Ekonomik alanda gerilediğini hisseden Amerika, Obama’nın, ‘Asya Pivot’ politikasından sonra Asya ekonomisinde yeniden etkin olmaya çalışıyor. Silahlanmasına göz yumduğu Japonya ile birlikte Asya ülkelerine yeni ekonomik planlar sunuyor. Trump’ın Asya’da Çin’e, Vietnam’a, Filipinler’e yaptığı gezide ve Asya Pasifik Ekonomik İşbirliği(APEC) konferansında yaptığı görüşmelerde ve toplantıda yaptığı konuşmada, Önce Amerika’ demesi sömürgelikten II. Dünya Savaşı’ndan sonra kurtulmuş olan Asya ülkelerinde pek iyi karşılanmışa benzemiyor. Trump nedense çok taraflı ticaret sözleşmelerinde Amerika’nın kaybettiği kanısını taşıyor. Oysa II. Dünya Savaşı’ndan sonra Avrupa’nın ekonomik kalkınmasını sağlamak için Avrupa Ekonomik Topluluğu’nu kurduran ve topluluğa borç veren ülke Amerika idi. Acaba bölgelerin ekonomik olarak kalkınması ve işletme sistemleri öğrenmeleri Amerikan ticaretini aksine mi etkiliyor? Amerika ikili ticaret ilişkilerini yeğleyen bir politika izliyor. Çin, Amerika ile ikili bir ticari politika izlerken, Davos’ta ileri sürdüğü küreselleşme ve çok taraflı ekonomik ilişkiler üzerinde durarak Asyalı ülkelerin kalbini kazanmış gözüküyor.

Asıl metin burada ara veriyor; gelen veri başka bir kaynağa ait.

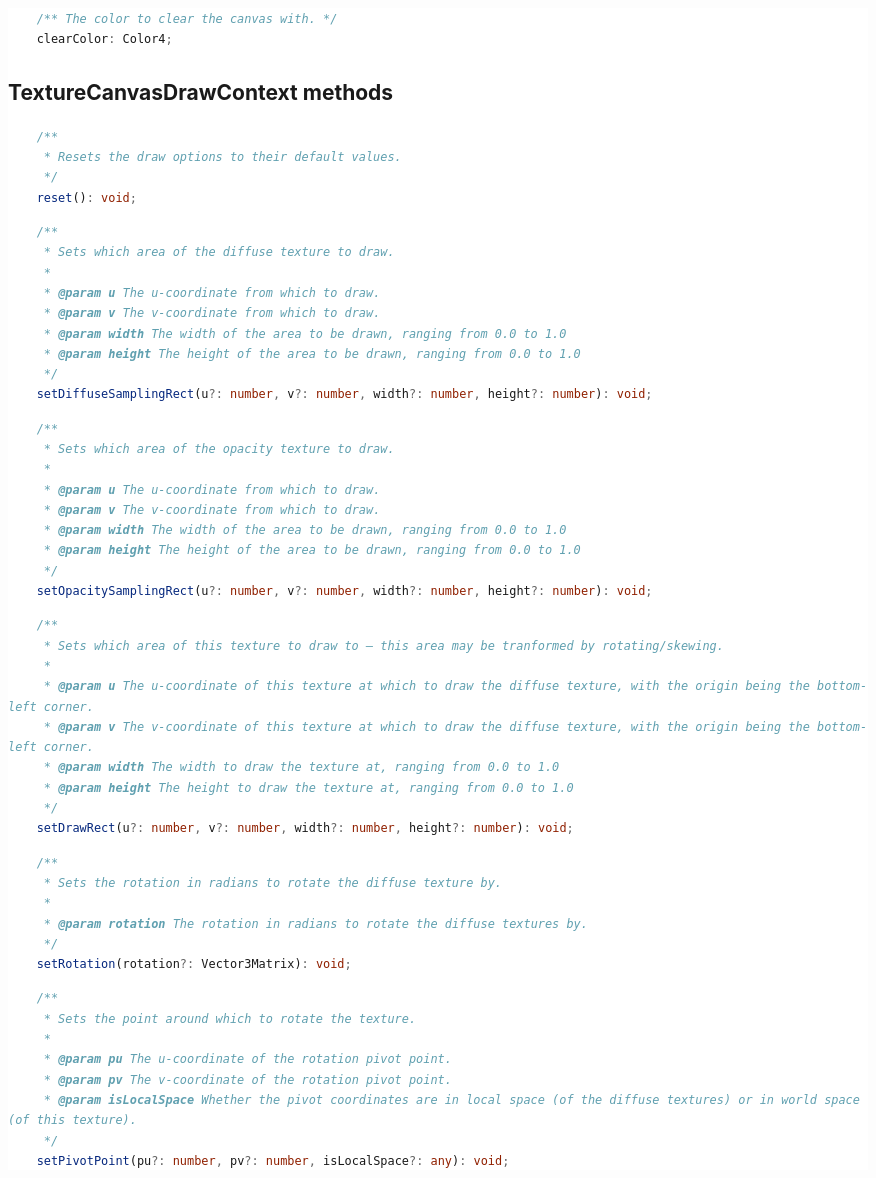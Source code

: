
 ```typescript
    /** The color to clear the canvas with. */
    clearColor: Color4;
```
## TextureCanvasDrawContext methods
```typescript
    /**
     * Resets the draw options to their default values.
     */
    reset(): void;
```
```typescript
    /**
     * Sets which area of the diffuse texture to draw.
     *
     * @param u The u-coordinate from which to draw.
     * @param v The v-coordinate from which to draw.
     * @param width The width of the area to be drawn, ranging from 0.0 to 1.0
     * @param height The height of the area to be drawn, ranging from 0.0 to 1.0
     */
    setDiffuseSamplingRect(u?: number, v?: number, width?: number, height?: number): void;
```
```typescript
    /**
     * Sets which area of the opacity texture to draw.
     *
     * @param u The u-coordinate from which to draw.
     * @param v The v-coordinate from which to draw.
     * @param width The width of the area to be drawn, ranging from 0.0 to 1.0
     * @param height The height of the area to be drawn, ranging from 0.0 to 1.0
     */
    setOpacitySamplingRect(u?: number, v?: number, width?: number, height?: number): void;
```
```typescript
    /**
     * Sets which area of this texture to draw to — this area may be tranformed by rotating/skewing.
     *
     * @param u The u-coordinate of this texture at which to draw the diffuse texture, with the origin being the bottom-left corner.
     * @param v The v-coordinate of this texture at which to draw the diffuse texture, with the origin being the bottom-left corner.
     * @param width The width to draw the texture at, ranging from 0.0 to 1.0
     * @param height The height to draw the texture at, ranging from 0.0 to 1.0
     */
    setDrawRect(u?: number, v?: number, width?: number, height?: number): void;
```
```typescript
    /**
     * Sets the rotation in radians to rotate the diffuse texture by.
     *
     * @param rotation The rotation in radians to rotate the diffuse textures by.
     */
    setRotation(rotation?: Vector3Matrix): void;
```
```typescript
    /**
     * Sets the point around which to rotate the texture.
     *
     * @param pu The u-coordinate of the rotation pivot point.
     * @param pv The v-coordinate of the rotation pivot point.
     * @param isLocalSpace Whether the pivot coordinates are in local space (of the diffuse textures) or in world space (of this texture).
     */
    setPivotPoint(pu?: number, pv?: number, isLocalSpace?: any): void;
```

Bütün Batılıları kastetmiyorum ama, çok nazik ve centilmen gözüken Anglo-Saksonların rakiplerine arkadan vurma gibi gelişmiş bir siyasi oyun sistemleri var. Çin’le ticaret anlaşmaları yaparken, Amerikan sivil toplum kuruluşları Çin’in ana enerji hatlarının geçtiği Myanmar’daki insan hakları yapılanmalarını zorluyorlar. Amerika, Japonya, Vietnam, Filipinler, Endonezya ile Çin’i Doğu ve Güney Çin denizinde sıkıştırıyor ve suni adalar yapılmasını, Çin’in bu alanda başat bir rol oynamasını önlemeye çalışıyor. Amerika bu sıkıştırmalarının yanında Hindistan bir denge gücü olarak yanına çekerken, Nepal’de bir takım girişimlerde bulunuyor ve sürgünde Uygur hükümetine Vaşington’da yer veriyor. Çin’in kuzeyinde bulunan İç Moğolistan içinde ayrıca çaba gösterdiği biliniyor. Amerika’nın Çin’e karşı Pasifikteki son sıkıştırma alanı Avustralya. Obama döneminde o ülkede ilk Amerikan üssünün açıldığı biliniyor.
İlginç olarak, Ortadoğu’da Suudi Arabistan’ın ‘ılımlı İslam’a’ dönmesi ve Suudi Arabistan içindeki reform hareketlerinin dünya, Ortadoğu ve Çin ekonomisi üzerinde önemli etkileri var.
Suudların reformuyla birlikte petrol fiyatlarına yapılan desteklerin kesilmesi, kadınların 2018’den itibaren araba kullanarak belki de iş gücüne katılacak olmaları Suudi ekonomisini daha rekabetçi yapacağı gibi Suudi ekonomisine milyarlar kazandıracak gibi. Dışardan Suudilere gelmiş bulunan binlerce Asyalı ve Arap işçi ise işsizlik krizi içine girecek gibi. Suudlar eğitim bütçesini ne olursa olsun kısmıyorlar. 200 bin Suudi Arabistan öğrencisi yurt dışında okuyor. Bu sayı Çin’de 600 bin kadar.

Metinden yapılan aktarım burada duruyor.